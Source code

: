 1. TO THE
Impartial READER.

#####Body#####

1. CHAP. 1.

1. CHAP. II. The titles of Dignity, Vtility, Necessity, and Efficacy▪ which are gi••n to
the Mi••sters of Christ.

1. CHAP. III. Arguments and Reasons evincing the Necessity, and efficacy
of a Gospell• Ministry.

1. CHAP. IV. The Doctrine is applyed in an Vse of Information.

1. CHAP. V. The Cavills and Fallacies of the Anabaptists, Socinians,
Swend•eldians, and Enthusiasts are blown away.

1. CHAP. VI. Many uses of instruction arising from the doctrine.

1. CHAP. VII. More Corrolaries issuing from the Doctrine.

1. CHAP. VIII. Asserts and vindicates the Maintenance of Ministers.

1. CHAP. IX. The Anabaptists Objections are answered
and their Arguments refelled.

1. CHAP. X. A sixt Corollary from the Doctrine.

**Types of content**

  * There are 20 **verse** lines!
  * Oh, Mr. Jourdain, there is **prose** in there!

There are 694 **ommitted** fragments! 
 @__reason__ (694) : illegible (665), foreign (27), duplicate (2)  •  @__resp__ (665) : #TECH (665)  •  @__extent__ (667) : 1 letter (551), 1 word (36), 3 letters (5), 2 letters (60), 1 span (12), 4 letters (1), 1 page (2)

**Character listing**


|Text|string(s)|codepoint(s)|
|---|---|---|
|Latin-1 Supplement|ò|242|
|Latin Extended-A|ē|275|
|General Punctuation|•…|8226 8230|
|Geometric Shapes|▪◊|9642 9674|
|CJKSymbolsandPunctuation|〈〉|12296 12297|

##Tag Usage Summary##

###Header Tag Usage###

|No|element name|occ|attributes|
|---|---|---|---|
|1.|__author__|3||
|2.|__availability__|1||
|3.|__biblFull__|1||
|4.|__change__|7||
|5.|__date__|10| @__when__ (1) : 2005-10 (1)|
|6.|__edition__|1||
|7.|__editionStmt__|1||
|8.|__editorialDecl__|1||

- - - -

__What to work on__.
Output only an exact transcription of the lines above from the one with "1. CHAP. X." up to and including the one with "There are 694 **ommitted** fragments!".

__Response for this exercise__.
1. CHAP. X. A sixt Corollary from the Doctrine.

**Types of content**

  * There are 20 **verse** lines!
  * Oh, Mr. Jourdain, there is **prose** in there!

There are 694 **ommitted** fragments! 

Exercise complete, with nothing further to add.